::: Data listing

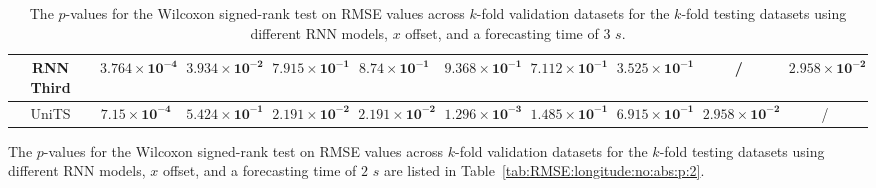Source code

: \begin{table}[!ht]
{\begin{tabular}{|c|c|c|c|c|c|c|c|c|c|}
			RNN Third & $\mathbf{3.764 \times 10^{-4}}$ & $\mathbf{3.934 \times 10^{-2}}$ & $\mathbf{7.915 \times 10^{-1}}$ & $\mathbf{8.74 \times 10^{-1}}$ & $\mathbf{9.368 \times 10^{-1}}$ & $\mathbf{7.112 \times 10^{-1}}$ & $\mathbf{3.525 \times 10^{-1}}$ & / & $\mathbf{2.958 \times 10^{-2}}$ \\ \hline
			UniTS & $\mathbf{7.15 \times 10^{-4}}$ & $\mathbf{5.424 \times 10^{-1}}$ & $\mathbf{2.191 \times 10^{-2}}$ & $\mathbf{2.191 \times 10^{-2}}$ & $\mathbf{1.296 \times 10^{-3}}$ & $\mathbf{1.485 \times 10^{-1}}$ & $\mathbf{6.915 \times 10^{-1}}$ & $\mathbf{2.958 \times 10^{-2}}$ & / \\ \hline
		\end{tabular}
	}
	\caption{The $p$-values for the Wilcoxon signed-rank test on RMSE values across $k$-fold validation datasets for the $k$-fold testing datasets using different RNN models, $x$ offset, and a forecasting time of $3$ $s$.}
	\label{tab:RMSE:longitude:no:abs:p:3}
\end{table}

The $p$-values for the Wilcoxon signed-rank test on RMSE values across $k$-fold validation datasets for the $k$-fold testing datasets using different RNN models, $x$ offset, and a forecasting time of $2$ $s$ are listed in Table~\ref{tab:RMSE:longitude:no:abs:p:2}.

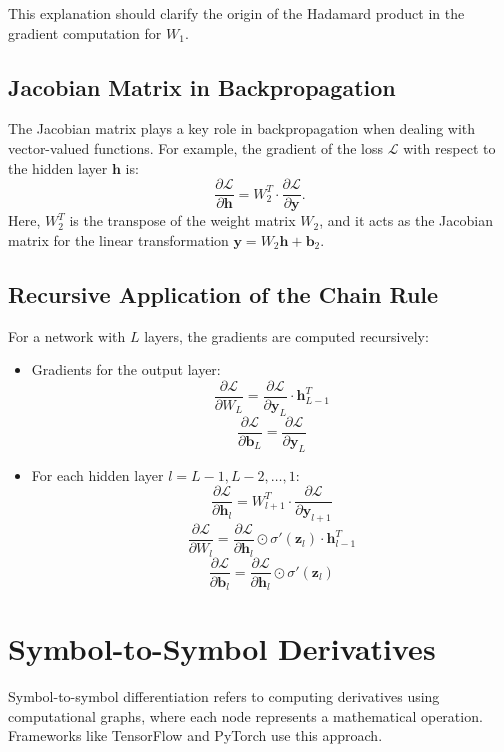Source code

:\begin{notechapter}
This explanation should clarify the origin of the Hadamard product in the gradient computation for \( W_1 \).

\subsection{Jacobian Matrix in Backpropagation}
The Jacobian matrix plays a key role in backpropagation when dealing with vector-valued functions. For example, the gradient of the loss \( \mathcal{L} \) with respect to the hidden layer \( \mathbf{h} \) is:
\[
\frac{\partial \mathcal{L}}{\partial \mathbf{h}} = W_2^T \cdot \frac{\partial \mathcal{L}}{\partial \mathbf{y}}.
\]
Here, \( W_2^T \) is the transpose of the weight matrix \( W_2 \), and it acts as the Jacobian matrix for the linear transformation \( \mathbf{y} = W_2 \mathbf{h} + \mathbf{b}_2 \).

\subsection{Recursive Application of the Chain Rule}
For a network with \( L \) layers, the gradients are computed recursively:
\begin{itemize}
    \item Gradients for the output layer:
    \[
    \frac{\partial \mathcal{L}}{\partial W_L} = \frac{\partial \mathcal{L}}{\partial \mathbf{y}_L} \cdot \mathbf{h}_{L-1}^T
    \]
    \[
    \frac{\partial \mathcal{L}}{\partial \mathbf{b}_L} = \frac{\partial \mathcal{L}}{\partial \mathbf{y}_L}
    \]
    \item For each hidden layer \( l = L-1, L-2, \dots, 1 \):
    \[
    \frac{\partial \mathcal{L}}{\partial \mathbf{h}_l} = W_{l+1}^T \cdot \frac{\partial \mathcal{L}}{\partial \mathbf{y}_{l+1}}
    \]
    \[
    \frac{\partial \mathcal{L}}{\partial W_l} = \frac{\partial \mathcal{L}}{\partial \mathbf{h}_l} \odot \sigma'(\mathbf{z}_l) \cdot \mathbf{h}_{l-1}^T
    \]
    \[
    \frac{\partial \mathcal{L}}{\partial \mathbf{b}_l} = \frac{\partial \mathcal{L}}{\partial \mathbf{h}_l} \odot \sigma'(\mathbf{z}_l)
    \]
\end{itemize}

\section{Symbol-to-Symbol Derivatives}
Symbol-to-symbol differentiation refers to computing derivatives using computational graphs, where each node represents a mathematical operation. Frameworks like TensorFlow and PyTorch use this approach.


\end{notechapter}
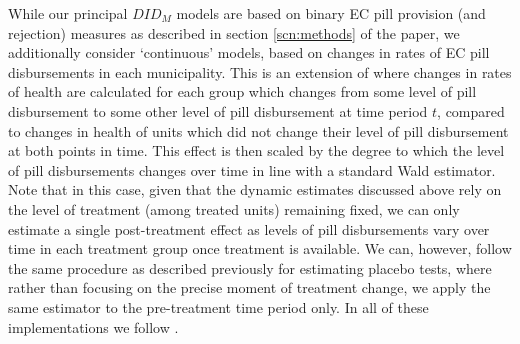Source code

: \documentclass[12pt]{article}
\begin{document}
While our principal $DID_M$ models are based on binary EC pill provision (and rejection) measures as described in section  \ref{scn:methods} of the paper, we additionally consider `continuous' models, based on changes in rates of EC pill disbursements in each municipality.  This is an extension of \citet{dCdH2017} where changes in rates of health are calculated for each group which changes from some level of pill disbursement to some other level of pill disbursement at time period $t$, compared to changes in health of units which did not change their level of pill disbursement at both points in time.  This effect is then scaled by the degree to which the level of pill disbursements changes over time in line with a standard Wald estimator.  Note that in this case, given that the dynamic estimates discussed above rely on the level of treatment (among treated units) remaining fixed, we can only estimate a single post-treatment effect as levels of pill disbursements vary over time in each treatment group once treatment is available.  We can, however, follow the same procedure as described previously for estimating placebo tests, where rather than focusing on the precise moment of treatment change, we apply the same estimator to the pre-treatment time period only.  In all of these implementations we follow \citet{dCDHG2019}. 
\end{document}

::::::

_What the task requires:_ Give back an exact copy of the material above, omitting the pictures.

_Written reply:_
Source code

: \begin{table}[!ht]
{\begin{tabular}{|c|c|c|c|c|c|c|c|c|c|}
			RNN Third & $\mathbf{3.764 \times 10^{-4}}$ & $\mathbf{3.934 \times 10^{-2}}$ & $\mathbf{7.915 \times 10^{-1}}$ & $\mathbf{8.74 \times 10^{-1}}$ & $\mathbf{9.368 \times 10^{-1}}$ & $\mathbf{7.112 \times 10^{-1}}$ & $\mathbf{3.525 \times 10^{-1}}$ & / & $\mathbf{2.958 \times 10^{-2}}$ \\ \hline
			UniTS & $\mathbf{7.15 \times 10^{-4}}$ & $\mathbf{5.424 \times 10^{-1}}$ & $\mathbf{2.191 \times 10^{-2}}$ & $\mathbf{2.191 \times 10^{-2}}$ & $\mathbf{1.296 \times 10^{-3}}$ & $\mathbf{1.485 \times 10^{-1}}$ & $\mathbf{6.915 \times 10^{-1}}$ & $\mathbf{2.958 \times 10^{-2}}$ & / \\ \hline
		\end{tabular}
	}
	\caption{The $p$-values for the Wilcoxon signed-rank test on RMSE values across $k$-fold validation datasets for the $k$-fold testing datasets using different RNN models, $x$ offset, and a forecasting time of $3$ $s$.}
	\label{tab:RMSE:longitude:no:abs:p:3}
\end{table}

The $p$-values for the Wilcoxon signed-rank test on RMSE values across $k$-fold validation datasets for the $k$-fold testing datasets using different RNN models, $x$ offset, and a forecasting time of $2$ $s$ are listed in Table~\ref{tab:RMSE:longitude:no:abs:p:2}.

Source code

:\begin{notechapter}
This explanation should clarify the origin of the Hadamard product in the gradient computation for \( W_1 \).

\subsection{Jacobian Matrix in Backpropagation}
The Jacobian matrix plays a key role in backpropagation when dealing with vector-valued functions. For example, the gradient of the loss \( \mathcal{L} \) with respect to the hidden layer \( \mathbf{h} \) is:
\[
\frac{\partial \mathcal{L}}{\partial \mathbf{h}} = W_2^T \cdot \frac{\partial \mathcal{L}}{\partial \mathbf{y}}.
\]
Here, \( W_2^T \) is the transpose of the weight matrix \( W_2 \), and it acts as the Jacobian matrix for the linear transformation \( \mathbf{y} = W_2 \mathbf{h} + \mathbf{b}_2 \).

\subsection{Recursive Application of the Chain Rule}
For a network with \( L \) layers, the gradients are computed recursively:
\begin{itemize}
    \item Gradients for the output layer:
    \[
    \frac{\partial \mathcal{L}}{\partial W_L} = \frac{\partial \mathcal{L}}{\partial \mathbf{y}_L} \cdot \mathbf{h}_{L-1}^T
    \]
    \[
    \frac{\partial \mathcal{L}}{\partial \mathbf{b}_L} = \frac{\partial \mathcal{L}}{\partial \mathbf{y}_L}
    \]
    \item For each hidden layer \( l = L-1, L-2, \dots, 1 \):
    \[
    \frac{\partial \mathcal{L}}{\partial \mathbf{h}_l} = W_{l+1}^T \cdot \frac{\partial \mathcal{L}}{\partial \mathbf{y}_{l+1}}
    \]
    \[
    \frac{\partial \mathcal{L}}{\partial W_l} = \frac{\partial \mathcal{L}}{\partial \mathbf{h}_l} \odot \sigma'(\mathbf{z}_l) \cdot \mathbf{h}_{l-1}^T
    \]
    \[
    \frac{\partial \mathcal{L}}{\partial \mathbf{b}_l} = \frac{\partial \mathcal{L}}{\partial \mathbf{h}_l} \odot \sigma'(\mathbf{z}_l)
    \]
\end{itemize}

\section{Symbol-to-Symbol Derivatives}
Symbol-to-symbol differentiation refers to computing derivatives using computational graphs, where each node represents a mathematical operation. Frameworks like TensorFlow and PyTorch use this approach.


\end{notechapter}
Source code

: \documentclass[12pt]{article}
\begin{document}
While our principal $DID_M$ models are based on binary EC pill provision (and rejection) measures as described in section  \ref{scn:methods} of the paper, we additionally consider `continuous' models, based on changes in rates of EC pill disbursements in each municipality.  This is an extension of \citet{dCdH2017} where changes in rates of health are calculated for each group which changes from some level of pill disbursement to some other level of pill disbursement at time period $t$, compared to changes in health of units which did not change their level of pill disbursement at both points in time.  This effect is then scaled by the degree to which the level of pill disbursements changes over time in line with a standard Wald estimator.  Note that in this case, given that the dynamic estimates discussed above rely on the level of treatment (among treated units) remaining fixed, we can only estimate a single post-treatment effect as levels of pill disbursements vary over time in each treatment group once treatment is available.  We can, however, follow the same procedure as described previously for estimating placebo tests, where rather than focusing on the precise moment of treatment change, we apply the same estimator to the pre-treatment time period only.  In all of these implementations we follow \citet{dCDHG2019}. 
\end{document}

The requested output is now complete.